#### [The problem]
Report back the lines in this listing that carry the string "software".

#### [Records provided]
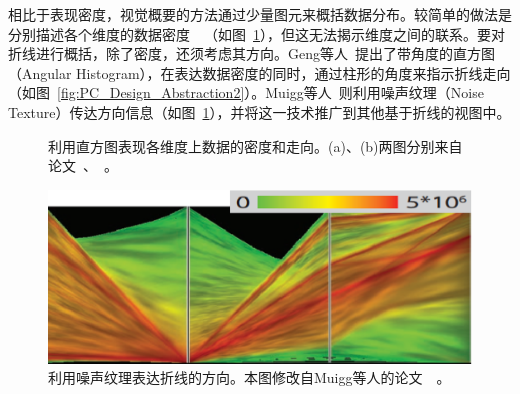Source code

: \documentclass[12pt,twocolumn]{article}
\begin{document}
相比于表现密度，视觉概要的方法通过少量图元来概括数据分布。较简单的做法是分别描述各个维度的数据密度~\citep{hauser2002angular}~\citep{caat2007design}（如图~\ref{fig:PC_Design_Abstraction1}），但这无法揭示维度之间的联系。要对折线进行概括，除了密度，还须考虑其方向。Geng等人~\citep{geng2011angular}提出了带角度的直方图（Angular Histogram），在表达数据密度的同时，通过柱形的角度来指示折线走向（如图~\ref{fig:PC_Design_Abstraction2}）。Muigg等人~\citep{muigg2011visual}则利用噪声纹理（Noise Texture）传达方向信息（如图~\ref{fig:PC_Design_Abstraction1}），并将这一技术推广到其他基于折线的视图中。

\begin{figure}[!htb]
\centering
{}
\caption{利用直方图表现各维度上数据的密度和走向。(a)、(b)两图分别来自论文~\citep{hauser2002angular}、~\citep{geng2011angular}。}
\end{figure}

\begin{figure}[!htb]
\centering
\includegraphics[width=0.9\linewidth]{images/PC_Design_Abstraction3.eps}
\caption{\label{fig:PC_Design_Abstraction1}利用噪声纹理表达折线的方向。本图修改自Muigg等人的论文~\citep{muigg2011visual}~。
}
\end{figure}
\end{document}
==
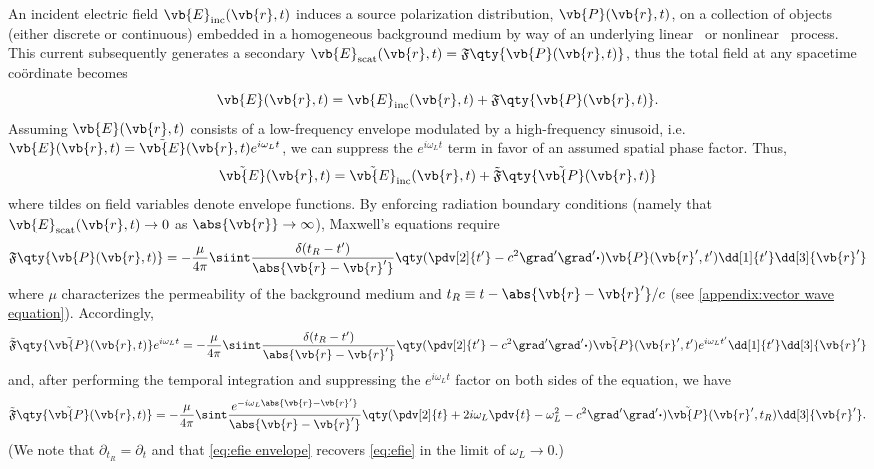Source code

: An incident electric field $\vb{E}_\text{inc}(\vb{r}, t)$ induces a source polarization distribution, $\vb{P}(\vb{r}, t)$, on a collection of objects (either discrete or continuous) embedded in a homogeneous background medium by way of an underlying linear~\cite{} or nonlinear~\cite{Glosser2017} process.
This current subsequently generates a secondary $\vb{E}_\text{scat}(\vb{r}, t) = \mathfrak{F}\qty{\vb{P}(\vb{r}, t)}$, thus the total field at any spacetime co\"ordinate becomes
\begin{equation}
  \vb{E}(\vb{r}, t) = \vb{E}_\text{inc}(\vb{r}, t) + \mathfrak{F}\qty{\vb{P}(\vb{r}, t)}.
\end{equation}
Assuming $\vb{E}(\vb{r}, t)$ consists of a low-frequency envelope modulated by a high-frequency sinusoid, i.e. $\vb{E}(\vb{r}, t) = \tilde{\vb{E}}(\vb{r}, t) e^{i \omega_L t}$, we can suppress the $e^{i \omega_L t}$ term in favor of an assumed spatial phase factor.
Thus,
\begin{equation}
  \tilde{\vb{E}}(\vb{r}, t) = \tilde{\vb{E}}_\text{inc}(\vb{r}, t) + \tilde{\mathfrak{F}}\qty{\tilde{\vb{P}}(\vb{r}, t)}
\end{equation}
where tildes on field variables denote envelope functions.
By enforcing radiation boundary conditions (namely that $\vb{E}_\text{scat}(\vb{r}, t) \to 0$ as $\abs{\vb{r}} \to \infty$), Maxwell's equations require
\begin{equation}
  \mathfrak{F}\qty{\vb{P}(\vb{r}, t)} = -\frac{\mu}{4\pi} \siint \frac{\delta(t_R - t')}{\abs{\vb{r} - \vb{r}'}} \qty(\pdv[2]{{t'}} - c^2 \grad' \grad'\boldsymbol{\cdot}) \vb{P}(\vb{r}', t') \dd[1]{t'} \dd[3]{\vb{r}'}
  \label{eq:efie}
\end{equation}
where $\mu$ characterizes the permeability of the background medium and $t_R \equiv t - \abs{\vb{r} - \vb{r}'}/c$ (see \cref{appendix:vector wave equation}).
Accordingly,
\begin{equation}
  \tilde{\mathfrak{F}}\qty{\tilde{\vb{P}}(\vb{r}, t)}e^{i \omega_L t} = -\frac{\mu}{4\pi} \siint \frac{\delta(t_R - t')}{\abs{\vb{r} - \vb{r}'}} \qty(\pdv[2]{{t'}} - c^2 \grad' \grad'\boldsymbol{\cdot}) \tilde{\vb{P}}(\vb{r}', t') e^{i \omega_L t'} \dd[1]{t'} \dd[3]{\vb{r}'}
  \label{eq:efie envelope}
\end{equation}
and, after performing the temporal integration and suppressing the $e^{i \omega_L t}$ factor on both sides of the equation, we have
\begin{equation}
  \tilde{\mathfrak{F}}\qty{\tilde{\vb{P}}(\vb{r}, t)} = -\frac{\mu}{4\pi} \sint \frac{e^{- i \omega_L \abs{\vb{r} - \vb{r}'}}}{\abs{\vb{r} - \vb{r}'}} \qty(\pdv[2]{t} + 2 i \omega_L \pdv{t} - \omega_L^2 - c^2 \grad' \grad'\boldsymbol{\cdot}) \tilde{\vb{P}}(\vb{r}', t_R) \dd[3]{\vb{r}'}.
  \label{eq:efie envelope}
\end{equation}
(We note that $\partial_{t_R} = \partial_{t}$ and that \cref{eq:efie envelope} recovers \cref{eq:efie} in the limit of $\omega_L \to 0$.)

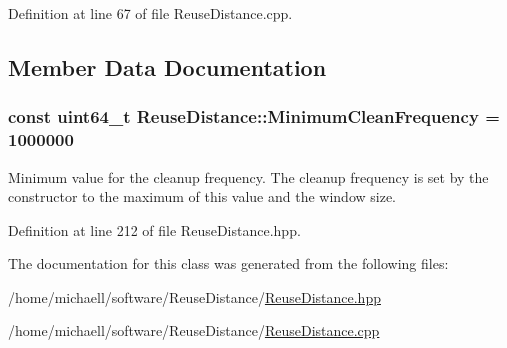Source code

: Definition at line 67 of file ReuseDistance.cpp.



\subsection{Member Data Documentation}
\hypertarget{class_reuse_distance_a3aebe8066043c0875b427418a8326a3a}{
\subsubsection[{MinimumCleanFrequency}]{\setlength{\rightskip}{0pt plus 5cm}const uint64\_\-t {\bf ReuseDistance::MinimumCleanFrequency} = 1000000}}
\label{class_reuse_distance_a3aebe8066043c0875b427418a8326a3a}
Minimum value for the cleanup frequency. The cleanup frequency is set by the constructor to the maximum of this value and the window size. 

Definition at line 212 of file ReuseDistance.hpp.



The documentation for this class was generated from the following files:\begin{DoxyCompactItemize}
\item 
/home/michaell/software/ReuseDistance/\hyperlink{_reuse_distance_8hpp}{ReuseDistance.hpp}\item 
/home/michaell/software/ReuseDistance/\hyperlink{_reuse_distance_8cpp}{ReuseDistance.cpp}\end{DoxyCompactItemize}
--
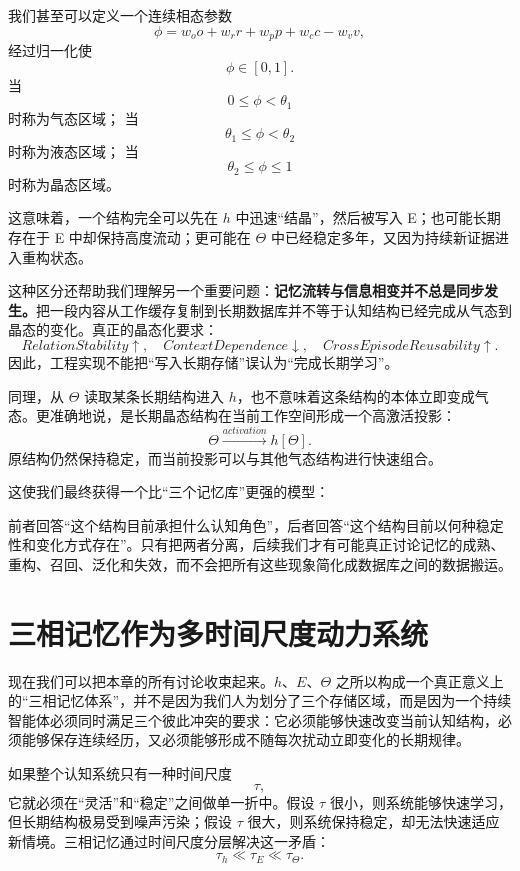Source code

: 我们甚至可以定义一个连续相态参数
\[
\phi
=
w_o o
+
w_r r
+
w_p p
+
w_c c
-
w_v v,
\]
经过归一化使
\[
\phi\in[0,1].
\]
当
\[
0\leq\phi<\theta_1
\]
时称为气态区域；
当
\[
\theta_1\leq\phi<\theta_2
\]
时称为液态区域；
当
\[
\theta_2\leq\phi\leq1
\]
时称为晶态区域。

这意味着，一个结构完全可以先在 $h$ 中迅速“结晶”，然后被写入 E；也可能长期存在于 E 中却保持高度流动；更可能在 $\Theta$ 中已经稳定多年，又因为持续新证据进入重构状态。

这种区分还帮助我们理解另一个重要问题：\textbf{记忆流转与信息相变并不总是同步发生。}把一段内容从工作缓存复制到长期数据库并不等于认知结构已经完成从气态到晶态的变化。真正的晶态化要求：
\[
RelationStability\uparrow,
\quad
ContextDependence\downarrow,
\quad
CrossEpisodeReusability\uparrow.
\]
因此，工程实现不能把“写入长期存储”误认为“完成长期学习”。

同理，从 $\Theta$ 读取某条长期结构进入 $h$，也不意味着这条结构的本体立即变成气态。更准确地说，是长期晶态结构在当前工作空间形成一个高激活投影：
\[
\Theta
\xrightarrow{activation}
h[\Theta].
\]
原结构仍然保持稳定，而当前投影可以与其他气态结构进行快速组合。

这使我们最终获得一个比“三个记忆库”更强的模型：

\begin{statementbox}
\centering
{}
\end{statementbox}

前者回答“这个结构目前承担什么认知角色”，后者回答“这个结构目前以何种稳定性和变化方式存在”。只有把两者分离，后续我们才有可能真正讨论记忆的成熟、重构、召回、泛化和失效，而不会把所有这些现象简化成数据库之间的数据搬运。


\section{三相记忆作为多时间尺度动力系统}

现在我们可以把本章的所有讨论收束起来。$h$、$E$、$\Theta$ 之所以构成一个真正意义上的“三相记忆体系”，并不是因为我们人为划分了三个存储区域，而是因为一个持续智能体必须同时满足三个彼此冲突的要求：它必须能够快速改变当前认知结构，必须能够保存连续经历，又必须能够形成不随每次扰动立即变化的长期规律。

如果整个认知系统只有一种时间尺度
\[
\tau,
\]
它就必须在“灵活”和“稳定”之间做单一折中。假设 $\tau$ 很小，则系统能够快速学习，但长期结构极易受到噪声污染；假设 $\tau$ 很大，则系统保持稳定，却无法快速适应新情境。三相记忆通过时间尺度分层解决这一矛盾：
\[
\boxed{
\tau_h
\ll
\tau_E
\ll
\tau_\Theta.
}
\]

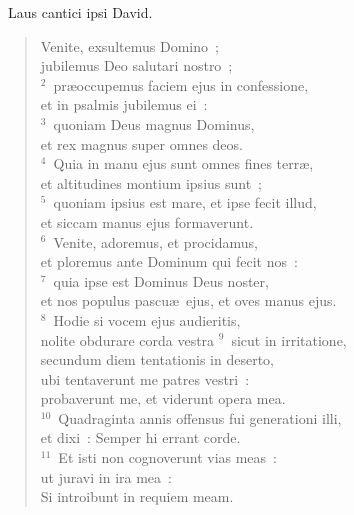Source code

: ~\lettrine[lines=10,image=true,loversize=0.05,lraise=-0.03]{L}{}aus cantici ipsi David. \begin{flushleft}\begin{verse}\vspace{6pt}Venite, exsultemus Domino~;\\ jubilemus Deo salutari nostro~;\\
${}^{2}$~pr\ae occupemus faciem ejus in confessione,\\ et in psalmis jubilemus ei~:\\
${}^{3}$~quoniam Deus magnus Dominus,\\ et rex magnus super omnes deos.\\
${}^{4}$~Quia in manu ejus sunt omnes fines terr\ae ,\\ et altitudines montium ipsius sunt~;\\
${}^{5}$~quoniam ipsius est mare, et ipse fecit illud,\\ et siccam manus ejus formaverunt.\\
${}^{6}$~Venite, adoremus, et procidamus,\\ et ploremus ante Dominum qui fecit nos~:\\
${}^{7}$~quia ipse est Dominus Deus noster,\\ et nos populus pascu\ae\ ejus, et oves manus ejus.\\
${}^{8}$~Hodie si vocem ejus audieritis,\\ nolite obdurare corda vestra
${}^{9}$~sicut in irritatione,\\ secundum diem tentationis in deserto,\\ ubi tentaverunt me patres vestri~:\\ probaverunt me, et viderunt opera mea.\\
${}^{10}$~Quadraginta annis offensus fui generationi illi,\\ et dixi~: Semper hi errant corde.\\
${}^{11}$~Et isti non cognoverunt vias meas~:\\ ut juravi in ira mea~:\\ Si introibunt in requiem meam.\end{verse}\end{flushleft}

#### [Your response]
/home/michaell/software/ReuseDistance/\hyperlink{_reuse_distance_8hpp}{ReuseDistance.hpp}\item 
/home/michaell/software/ReuseDistance/\hyperlink{_reuse_distance_8cpp}{ReuseDistance.cpp}\end{DoxyCompactItemize}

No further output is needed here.